» **What you are asked to do**:
Repeat the listing word for word. No pictures belong in the copy.

» **Listed records**:
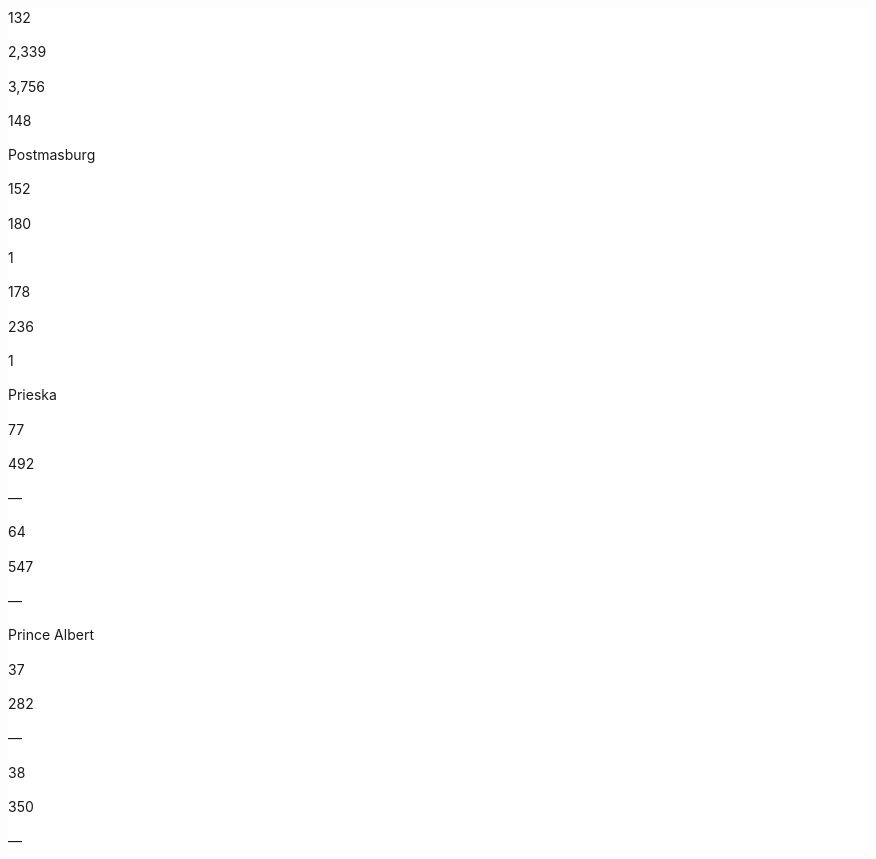<td><p>132</p></td>

<td><p>2,339</p></td>

<td><p>3,756</p></td>

<td><p>148</p></td>

</tr>

<tr>

<td><p>Postmasburg</p></td>

<td><p>152</p></td>

<td><p>180</p></td>

<td><p>1</p></td>

<td><p>178</p></td>

<td><p>236</p></td>

<td><p>1</p></td>

</tr>

<tr>

<td><p>Prieska</p></td>

<td><p>77</p></td>

<td><p>492</p></td>

<td><p>&#x2014;</p></td>

<td><p>64</p></td>

<td><p>547</p></td>

<td><p>&#x2014;</p></td>

</tr>

<tr>

<td><p>Prince Albert</p></td>

<td><p>37</p></td>

<td><p>282</p></td>

<td><p>&#x2014;</p></td>

<td><p>38</p></td>

<td><p>350</p></td>

<td><p>&#x2014;</p></td>

</tr>

<tr>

» **Result below**:
<td><p>132</p></td>

<td><p>2,339</p></td>

<td><p>3,756</p></td>

<td><p>148</p></td>

</tr>

<tr>

<td><p>Postmasburg</p></td>

<td><p>152</p></td>

<td><p>180</p></td>

<td><p>1</p></td>

<td><p>178</p></td>

<td><p>236</p></td>

<td><p>1</p></td>

</tr>

<tr>

<td><p>Prieska</p></td>

<td><p>77</p></td>

<td><p>492</p></td>

<td><p>&#x2014;</p></td>

<td><p>64</p></td>

<td><p>547</p></td>

<td><p>&#x2014;</p></td>

</tr>

<tr>

<td><p>Prince Albert</p></td>

<td><p>37</p></td>

<td><p>282</p></td>

<td><p>&#x2014;</p></td>

<td><p>38</p></td>

<td><p>350</p></td>

<td><p>&#x2014;</p></td>

</tr>

<tr>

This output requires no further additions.